Associative transforms:  (A AND B) AND C == A AND (B AND C) == (A AND B AND C).  In most cases (at least with the counter based implementation for AND/OR) a single large AND or OR will perform better than an equivalent hierarchy.

Distributive transforms: (A OR B) AND (A OR C) == A OR (B AND C)

DeMorgans transforms: NOT (A AND B) = (NOT A) OR (NOT B)

Complimentary transforms: if you know that (A1 OR A2 OR ... OR An) then NOT(OR(Ai)) = OR(A~i) - that is to say, if at least one of a set is known to be true then NOT some subset = OR the complementary set.  Since we know that for any well-formed GDL game and state transition one legal move is played for each role, this can be quite a handy way to reduce the large ORs that tend to arise from GDL 'distinct' clauses over moves.
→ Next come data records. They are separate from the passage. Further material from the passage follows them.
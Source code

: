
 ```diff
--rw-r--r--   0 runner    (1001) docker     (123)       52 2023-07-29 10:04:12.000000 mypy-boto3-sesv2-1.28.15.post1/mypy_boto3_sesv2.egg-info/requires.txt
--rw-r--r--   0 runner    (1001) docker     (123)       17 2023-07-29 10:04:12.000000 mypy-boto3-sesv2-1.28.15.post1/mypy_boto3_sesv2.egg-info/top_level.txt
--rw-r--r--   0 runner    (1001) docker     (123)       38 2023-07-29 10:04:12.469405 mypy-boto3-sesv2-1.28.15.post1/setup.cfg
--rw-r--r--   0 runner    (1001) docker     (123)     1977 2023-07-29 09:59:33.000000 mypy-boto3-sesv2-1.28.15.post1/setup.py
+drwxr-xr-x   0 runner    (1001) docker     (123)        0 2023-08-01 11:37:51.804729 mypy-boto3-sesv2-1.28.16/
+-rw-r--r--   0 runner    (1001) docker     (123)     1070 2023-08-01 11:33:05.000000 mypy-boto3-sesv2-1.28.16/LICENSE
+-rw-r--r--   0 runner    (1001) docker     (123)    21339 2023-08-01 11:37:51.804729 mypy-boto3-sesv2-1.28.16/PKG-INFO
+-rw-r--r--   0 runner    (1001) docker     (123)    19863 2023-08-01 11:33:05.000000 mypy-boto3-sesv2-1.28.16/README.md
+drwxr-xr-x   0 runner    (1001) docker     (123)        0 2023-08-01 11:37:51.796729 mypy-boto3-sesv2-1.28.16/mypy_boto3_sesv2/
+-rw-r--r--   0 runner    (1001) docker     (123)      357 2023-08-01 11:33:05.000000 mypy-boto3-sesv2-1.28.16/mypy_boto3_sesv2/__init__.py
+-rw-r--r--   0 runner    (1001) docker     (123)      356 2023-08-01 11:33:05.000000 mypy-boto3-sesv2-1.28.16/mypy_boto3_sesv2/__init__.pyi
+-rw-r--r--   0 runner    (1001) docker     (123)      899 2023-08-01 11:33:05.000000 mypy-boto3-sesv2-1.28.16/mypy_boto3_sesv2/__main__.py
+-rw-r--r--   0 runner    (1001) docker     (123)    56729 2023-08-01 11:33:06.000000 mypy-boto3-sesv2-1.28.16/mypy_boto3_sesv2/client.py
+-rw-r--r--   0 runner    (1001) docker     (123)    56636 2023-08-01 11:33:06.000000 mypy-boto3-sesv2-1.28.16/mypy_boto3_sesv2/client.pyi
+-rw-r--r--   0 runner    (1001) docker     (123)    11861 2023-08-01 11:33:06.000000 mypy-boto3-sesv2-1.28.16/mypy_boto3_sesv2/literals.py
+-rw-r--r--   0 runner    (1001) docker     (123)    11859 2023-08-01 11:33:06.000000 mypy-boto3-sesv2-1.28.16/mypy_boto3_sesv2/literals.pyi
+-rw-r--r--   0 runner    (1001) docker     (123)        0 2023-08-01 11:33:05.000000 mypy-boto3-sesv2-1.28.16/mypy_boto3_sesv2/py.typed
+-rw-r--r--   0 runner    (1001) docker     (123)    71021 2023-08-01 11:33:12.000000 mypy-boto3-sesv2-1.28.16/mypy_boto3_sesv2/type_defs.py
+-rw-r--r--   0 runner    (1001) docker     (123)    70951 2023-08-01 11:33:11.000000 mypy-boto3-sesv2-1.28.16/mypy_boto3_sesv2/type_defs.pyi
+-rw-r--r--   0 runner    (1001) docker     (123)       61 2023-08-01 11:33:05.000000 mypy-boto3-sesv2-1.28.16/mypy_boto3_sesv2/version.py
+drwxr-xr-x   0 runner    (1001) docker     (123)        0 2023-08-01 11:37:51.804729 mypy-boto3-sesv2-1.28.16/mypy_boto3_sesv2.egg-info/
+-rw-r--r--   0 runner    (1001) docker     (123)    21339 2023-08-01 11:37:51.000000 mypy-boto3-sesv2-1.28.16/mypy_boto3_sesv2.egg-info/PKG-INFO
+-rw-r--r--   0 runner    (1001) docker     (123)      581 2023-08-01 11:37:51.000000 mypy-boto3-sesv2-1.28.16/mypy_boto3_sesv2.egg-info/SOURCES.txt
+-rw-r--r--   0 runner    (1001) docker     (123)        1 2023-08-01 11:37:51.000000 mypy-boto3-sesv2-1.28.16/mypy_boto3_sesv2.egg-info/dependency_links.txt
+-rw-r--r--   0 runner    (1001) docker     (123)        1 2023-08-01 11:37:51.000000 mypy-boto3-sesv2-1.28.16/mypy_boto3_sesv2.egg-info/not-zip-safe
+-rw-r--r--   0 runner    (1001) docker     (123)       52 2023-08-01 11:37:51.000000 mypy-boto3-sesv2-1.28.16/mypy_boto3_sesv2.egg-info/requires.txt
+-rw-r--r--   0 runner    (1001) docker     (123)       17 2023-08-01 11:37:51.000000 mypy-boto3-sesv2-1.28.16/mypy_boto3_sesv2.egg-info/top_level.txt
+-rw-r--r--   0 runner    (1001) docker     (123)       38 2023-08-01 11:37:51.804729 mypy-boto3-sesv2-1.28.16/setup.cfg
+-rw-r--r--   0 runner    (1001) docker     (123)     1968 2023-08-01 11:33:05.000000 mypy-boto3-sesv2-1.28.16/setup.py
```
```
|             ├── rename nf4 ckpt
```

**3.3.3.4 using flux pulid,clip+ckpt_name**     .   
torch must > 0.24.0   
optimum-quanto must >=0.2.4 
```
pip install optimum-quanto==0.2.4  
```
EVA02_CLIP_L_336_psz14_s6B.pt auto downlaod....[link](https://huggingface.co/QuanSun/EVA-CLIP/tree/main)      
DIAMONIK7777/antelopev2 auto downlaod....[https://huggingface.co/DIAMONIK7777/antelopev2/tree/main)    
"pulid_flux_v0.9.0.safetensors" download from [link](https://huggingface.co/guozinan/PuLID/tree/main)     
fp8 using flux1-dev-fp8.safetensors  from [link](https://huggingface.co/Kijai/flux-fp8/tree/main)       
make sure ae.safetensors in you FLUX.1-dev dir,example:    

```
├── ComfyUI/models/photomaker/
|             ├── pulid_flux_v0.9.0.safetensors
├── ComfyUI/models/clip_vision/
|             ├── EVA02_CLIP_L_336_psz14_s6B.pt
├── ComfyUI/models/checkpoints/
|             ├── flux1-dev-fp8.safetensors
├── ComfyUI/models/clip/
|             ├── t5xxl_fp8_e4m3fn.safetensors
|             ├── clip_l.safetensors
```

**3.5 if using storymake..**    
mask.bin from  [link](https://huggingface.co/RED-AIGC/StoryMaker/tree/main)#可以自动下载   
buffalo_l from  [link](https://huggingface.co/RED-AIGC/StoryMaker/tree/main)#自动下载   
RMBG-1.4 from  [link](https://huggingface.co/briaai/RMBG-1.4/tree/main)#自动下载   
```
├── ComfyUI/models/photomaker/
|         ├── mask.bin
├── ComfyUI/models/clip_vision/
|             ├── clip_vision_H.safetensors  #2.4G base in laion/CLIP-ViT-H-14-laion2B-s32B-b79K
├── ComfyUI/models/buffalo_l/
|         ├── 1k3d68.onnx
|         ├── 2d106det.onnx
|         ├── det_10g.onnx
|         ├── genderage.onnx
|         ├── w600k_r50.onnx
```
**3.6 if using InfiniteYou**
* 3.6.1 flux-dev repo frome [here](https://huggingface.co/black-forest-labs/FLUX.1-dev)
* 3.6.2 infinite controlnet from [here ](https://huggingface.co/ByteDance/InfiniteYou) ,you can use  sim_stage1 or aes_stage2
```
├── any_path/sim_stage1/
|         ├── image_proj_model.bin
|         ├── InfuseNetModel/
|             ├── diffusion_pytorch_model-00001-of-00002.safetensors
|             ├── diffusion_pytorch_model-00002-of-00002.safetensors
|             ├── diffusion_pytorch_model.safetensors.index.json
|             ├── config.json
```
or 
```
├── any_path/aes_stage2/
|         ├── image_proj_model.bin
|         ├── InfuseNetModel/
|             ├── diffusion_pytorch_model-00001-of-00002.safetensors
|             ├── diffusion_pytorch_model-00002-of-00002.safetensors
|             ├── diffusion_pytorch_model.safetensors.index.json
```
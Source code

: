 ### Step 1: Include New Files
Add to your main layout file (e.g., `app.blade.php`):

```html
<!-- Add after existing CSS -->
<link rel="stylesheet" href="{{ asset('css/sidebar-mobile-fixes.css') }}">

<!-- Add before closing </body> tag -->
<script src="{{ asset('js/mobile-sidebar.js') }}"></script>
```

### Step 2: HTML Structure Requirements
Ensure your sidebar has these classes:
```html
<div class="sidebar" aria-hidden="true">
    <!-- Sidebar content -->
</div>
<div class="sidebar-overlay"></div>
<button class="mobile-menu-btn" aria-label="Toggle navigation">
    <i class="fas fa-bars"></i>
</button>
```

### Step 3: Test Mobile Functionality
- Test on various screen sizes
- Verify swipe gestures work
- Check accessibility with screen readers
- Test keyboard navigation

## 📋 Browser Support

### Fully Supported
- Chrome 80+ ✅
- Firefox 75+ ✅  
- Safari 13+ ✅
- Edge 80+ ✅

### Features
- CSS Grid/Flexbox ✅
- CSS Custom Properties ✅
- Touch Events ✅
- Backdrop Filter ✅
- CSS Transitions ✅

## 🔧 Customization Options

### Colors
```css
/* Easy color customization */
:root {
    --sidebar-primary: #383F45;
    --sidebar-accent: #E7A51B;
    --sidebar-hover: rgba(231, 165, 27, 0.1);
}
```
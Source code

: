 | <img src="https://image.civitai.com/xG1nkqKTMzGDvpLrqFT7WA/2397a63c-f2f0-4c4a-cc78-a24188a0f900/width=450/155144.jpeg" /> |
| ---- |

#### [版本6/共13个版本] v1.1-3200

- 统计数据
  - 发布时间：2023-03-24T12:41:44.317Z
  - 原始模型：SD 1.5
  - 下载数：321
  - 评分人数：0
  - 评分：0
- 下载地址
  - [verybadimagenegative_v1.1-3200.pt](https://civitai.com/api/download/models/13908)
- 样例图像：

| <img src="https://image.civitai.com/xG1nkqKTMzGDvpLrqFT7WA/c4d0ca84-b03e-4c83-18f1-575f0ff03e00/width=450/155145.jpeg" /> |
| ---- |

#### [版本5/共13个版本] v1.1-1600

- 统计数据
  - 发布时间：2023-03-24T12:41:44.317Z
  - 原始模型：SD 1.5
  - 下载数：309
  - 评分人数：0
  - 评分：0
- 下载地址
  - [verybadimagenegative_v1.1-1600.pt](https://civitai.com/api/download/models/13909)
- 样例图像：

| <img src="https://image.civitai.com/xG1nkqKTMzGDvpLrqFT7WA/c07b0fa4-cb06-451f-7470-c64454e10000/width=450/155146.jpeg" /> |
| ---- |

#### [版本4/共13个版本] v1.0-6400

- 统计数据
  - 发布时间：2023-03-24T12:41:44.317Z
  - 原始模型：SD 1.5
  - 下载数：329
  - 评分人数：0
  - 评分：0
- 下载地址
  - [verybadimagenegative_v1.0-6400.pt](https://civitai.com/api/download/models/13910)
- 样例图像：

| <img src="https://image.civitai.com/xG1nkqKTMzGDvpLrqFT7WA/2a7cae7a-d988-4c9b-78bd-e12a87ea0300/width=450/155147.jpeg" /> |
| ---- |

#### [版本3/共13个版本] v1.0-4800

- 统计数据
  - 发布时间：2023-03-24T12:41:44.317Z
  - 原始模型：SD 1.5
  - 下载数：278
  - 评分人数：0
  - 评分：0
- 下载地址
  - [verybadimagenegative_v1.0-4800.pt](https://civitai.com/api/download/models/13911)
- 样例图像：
Also, if any two components in the network compute the same value (e.g. - suppose A AND B occurs twice for some components A and B) then one can be thrown away, and whatever it was outputting to can instead be wired to the other.

Sancho currently makes a number of such transformations:

  • Remove redundant components (NOT NOT, ANDs that feed only into other ANDs, similarly ORs, all constants except a single TRUE and FALSE)
  • Remove components that do not have an output (transition or legal, goal, or terminal proposition) in their descendant network (this usually only occurs after other transformations)
  • Factorize common input logic to a component into a single instance on the output.  For example if an AND is fed only by ORs, all of which have some common inputs, then those inputs can be dropped on each input OR (which removes them if that just leaves either no other inputs, or a single input that wasn't a common factor) and the AND's output fed through an OR that also takes the common factor inputs.  Similarly moving ANDs over ORs
  • Identify components that are ultimately computing the same logic as other components and remove duplicates (rewiring whatever they output to to the equivalent copy)
  • Optimize logic fed by large ORs of DOES propositions in terms of the complementary set, in cases where that is significantly smaller
  • Reduce the network with respect to asserted true/false propositions (as part of the split network discussed above)
  • Remove goals (or everything but goals), as part of producing a goal-less network for reasons discussed above
Currently we do this early on during meta-gaming, but in principal there could be benefit in doing it dynamically each turn (generating a re-trimmed network on  background thread, and then switching it in say), in order to take advantage of identified latch conditions as they become true while playing the game.

4 comments:

  1. I wonder why you decided to use BitSet rather than boolean[]. I suppose it's because of built-in operations such as xor, but on the other hand, boolean[] is faster.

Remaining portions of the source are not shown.